The exception is breast cancer, which appears to be linked to drinking even at low levels – hence the Chief Medical Officer’s claim that there is no safe level of drinking – but the evidence for this has only appeared in recent years and there are reasons to be sceptical of it. Even if the statistical associations between moderate drinking and breast cancer are real and causal, the magnitude of risk is so small that it is unlikely to persuade many women to go teetotal.
Nevertheless, don’t people have the right to know about these risks? Don’t we free market liberals want informed consumers? Well, yes we do. The question is how we go about telling them. Britain is not California. We do not plaster cancer warnings on every product on the shelves. We do not demand health warnings on bacon, steak, french fries and ‘very hot drinks’, even though they have all been declared carcinogenic (or ‘probably carcinogenic’) by the International Agency for Research on Cancer.
Plenty of everyday products have been linked to cancer or can cause harm if abused. With the exception of cigarettes, we do not demand health warnings on them because the risks are not particularly great and there are plenty of other ways for people to get this information if they are interested. Indeed, there are ways for people to be given this information even if they are not interested. Public Health England spent a staggering £4.5 billion last year. The British taxpayer pays for an army of ‘public health professionals’. If they wanted to inform people about the cancer risks associated with drinking, they have the resources with which do so.
I am not against labelling per se. People have a right to know what they are buying and I am in favour of putting calorie counts on alcoholic drinks. But a functioning market does not require consumers to know every possible cost and benefit before they make a purchase, and it certainly doesn’t require every possible cost and benefit to be listed on the label.
Let’s be realistic about this. The Alcohol Health Alliance are not demanding cancer warnings on wine bottles because they want consumers to be fully informed. They want cigarette-style health warnings because they want to treat alcohol like cigarettes.
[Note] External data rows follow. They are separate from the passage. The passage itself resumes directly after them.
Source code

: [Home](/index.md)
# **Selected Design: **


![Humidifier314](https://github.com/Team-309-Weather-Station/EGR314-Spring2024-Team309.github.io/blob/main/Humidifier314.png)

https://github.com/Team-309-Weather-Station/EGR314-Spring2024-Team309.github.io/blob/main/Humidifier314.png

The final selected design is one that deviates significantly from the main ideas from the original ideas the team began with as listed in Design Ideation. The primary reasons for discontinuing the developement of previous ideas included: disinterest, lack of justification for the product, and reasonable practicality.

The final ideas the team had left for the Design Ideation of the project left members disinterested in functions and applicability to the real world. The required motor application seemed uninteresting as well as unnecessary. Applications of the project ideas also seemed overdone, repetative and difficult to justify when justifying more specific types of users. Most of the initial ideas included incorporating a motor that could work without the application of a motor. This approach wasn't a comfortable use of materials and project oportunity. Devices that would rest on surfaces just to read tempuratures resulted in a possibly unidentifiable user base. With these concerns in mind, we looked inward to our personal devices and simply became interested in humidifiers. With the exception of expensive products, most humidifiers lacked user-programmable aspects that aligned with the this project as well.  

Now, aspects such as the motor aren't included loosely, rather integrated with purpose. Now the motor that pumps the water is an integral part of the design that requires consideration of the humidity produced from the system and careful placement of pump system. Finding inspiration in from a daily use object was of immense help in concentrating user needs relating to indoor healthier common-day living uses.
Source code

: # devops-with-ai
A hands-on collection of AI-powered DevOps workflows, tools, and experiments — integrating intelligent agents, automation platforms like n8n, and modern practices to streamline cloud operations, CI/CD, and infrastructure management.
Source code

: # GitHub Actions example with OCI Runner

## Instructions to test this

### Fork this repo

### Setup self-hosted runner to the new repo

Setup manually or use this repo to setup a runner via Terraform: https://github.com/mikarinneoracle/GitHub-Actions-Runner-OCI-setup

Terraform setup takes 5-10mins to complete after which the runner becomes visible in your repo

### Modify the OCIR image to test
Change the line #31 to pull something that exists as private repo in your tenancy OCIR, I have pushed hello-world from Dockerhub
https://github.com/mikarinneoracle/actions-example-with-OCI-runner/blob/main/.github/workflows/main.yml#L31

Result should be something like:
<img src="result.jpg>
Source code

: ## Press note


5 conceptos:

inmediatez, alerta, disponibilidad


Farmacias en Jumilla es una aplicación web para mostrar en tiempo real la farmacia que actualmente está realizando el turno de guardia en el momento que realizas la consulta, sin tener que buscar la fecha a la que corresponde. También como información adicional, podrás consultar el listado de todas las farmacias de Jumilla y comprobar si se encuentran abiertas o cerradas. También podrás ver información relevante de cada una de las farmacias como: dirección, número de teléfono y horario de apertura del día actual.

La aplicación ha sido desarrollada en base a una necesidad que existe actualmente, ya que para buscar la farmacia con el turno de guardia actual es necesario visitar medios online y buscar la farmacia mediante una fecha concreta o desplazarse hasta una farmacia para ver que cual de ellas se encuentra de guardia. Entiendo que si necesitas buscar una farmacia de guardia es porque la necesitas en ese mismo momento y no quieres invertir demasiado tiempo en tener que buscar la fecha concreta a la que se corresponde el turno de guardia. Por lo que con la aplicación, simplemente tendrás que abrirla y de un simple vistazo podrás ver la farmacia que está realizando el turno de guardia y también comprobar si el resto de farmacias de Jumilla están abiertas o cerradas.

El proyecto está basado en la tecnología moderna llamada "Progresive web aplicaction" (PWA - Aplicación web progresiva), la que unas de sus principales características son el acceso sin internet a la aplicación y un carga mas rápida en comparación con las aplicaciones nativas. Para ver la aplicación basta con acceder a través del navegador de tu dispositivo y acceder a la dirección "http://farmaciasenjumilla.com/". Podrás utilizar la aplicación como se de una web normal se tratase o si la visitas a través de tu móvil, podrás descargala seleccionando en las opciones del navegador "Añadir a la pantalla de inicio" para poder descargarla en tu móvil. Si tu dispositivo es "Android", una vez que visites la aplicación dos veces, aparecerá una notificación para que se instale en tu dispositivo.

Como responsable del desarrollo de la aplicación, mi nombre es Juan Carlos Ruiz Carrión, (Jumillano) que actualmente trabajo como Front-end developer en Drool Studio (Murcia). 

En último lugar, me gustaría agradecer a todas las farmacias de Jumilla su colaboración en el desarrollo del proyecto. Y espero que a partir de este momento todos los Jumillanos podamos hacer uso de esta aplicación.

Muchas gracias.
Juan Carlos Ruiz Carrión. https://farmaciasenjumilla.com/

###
They want every bottle and can to scream a message that ‘Alcohol causes cancer’ and ‘Drinking kills’ in order to deter people from buying the product. Moreover, they want these messages to be carried alongside graphic photographs of diseased livers.
This would not lead to the public being better informed. On the contrary, it would mislead people into thinking that the cancer risks associated with drinking were of the same magnitude as those associated with cigarettes.
What would an accurate health warning on alcohol look like? I tackled this question in my book, Killjoys:
The British public, we are told, are woefully ignorant about the link between alcohol and cancer, and labelling drinks with a cigarette-style cancer warning would be an effective way to spread the word. Perhaps it would, but the risks are so small in practice that such a system would either discredit scientific advice in the eyes of the public or alarm consumers to such an extent that they would make worse choices than if they remained ignorant. A truthful alcohol label would explain that associations have been found between alcohol consumption and several cancers, most of which are rare. It would explain risks in absolute, rather than relative, terms (e.g. ‘Heavy drinking increase your lifetime risk of developing disease X from Y per cent to Z per cent’). Finally, it would explain that moderate consumption of alcohol reduces the risk of heart disease, stroke and diabetes, and that premature death is less common among moderate drinkers than teetotallers, although heavy drinkers have a higher mortality rate than either.
Aside from the fact that this is too wordy to fit onto a bottle of wine, a label that explained the science adequately would make consumers better informed whereas a warning saying ‘alcohol causes cancer’ would lie by omission. A truthful label would probably have no effect on alcohol consumption other than possibly increasing it. It is questionable whether it is worth putting it on the bottle at all, particularly since the information is available from other sources for those who are interested. And yet it is only the verbose yet truthful label, not the crude cancer warning favoured by paternalists, that can be ethically justified if the aim is to inform rather than alarm.
The ‘public health’ lobby is not interested in educating people about the health effects of alcohol consumption. One only needs to look at its campaign of doubt and denial over the benefits of moderate drinking to see that. There is no more justification for putting health warnings on alcoholic drinks than there is for putting them on sausages.